On Monday, 14 September 2015 at 12:30:21 UTC, Fredrik Boulund
wrote:
Hi,
This is my first post on Dlang forums and I don't have a lot of
experience with D (yet). I mainly code bioinformatics-stuff in
Python on my day-to-day job, but I've been toying with D for a
couple of years now. I had this idea that it'd be fun to write
a parser for a text-based tabular data format I tend to read a
lot of in my programs, but I was a bit stomped that the D
implementation I created was slower than my Python-version. I
tried running `dmd -profile` on it but didn't really understand
what I can do to make it go faster. I guess there's some
unnecessary dynamic array extensions being made but I can't
figure out how to do without them, maybe someone can help me
out? I tried making the examples as small as possible.

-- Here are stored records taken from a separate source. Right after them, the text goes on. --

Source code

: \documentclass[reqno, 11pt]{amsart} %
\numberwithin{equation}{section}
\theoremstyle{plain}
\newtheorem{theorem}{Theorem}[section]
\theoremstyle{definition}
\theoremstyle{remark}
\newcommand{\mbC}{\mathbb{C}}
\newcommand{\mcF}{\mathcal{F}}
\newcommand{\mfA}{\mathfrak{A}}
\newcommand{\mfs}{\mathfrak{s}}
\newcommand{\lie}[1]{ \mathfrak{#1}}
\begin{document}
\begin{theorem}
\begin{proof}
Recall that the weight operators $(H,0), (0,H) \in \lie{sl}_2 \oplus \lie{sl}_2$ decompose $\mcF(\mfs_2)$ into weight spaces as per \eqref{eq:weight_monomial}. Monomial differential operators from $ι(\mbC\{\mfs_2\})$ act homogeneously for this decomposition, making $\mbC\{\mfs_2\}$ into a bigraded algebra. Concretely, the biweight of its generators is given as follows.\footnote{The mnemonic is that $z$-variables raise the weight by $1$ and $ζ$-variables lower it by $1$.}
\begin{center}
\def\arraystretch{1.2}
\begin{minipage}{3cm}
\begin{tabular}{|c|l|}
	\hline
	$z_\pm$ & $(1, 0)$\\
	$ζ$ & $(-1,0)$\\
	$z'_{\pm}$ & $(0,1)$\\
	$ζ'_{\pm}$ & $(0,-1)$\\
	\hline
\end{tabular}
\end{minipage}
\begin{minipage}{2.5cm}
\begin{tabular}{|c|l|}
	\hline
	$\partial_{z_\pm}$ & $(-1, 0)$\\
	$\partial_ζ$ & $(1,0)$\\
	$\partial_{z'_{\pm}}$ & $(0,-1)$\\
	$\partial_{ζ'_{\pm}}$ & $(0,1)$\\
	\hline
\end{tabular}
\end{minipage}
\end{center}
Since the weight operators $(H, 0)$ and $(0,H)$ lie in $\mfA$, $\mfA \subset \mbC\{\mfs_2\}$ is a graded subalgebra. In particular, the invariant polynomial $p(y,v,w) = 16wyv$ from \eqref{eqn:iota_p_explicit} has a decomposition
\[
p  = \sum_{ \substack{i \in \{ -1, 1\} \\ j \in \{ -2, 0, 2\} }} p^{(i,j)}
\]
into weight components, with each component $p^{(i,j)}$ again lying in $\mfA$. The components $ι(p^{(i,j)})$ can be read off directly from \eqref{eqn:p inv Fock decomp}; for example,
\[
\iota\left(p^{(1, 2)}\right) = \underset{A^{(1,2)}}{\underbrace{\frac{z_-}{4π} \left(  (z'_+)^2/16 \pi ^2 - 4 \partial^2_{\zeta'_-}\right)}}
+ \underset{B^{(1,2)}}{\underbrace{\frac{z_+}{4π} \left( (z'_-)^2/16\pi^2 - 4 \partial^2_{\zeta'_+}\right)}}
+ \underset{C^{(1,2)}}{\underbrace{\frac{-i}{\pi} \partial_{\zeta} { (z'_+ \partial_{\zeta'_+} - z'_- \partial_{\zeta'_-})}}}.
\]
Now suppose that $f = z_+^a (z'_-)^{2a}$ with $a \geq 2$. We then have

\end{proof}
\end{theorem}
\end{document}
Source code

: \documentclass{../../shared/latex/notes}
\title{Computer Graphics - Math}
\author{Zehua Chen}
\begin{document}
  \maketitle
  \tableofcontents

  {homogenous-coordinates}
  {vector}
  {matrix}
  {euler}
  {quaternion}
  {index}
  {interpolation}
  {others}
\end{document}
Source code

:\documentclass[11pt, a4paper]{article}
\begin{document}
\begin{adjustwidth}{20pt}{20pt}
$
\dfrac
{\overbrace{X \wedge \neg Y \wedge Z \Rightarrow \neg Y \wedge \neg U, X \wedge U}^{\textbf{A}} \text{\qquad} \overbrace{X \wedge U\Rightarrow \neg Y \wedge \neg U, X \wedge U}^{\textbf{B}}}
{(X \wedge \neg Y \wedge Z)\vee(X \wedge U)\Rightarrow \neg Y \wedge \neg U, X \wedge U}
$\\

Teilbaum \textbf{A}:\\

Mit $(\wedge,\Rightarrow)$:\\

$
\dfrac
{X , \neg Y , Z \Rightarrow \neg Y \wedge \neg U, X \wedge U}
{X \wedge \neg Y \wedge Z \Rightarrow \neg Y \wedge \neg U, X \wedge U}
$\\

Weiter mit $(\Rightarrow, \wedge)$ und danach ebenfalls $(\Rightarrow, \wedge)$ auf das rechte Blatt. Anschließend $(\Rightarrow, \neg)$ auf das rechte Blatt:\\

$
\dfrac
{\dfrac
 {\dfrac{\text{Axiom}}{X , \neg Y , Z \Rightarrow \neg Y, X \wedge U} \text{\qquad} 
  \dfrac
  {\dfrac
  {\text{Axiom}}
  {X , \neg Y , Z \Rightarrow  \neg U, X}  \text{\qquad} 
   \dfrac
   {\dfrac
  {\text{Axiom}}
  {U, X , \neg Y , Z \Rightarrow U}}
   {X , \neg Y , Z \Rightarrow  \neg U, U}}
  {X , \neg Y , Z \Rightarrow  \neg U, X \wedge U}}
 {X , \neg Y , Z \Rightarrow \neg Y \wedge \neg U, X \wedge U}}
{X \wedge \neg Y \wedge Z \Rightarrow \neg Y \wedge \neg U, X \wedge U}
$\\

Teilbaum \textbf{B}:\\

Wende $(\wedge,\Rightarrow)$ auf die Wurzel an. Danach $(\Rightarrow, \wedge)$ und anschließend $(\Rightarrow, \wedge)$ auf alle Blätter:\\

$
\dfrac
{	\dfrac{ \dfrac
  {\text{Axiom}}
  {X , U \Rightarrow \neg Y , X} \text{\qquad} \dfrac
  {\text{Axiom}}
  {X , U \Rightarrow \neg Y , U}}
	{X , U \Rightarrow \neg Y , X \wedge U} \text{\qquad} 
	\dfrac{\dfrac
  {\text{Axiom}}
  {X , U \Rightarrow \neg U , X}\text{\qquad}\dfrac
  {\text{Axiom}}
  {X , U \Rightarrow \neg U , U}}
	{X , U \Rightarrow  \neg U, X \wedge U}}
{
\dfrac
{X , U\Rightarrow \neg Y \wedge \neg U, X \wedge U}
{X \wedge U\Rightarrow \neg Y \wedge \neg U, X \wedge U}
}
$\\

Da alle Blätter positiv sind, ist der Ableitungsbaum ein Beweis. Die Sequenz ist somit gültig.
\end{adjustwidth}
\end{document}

Here's the code D code: http://dpaste.com/2HP0ZVA
Here's my Python code for comparison: http://dpaste.com/0MPBK67
clip
I am going to go off the beaten path here. If you really want
speed
for a file like this one way of getting that is to read the file
in as a single large binary array of ubytes (or in blocks if its
too big)
and parse the lines yourself. Should be fairly easy with D's
array slicing.
I looked at the format and it appears that lines are quite simple
and use
a limited subset of the ASCII chars. If that is in fact true
then you
should be able to speed up reading using this technique. If you
can have
UTF8 chars in there, or if the format can be more complex than
that shown
in your example, then please ignore my suggestion.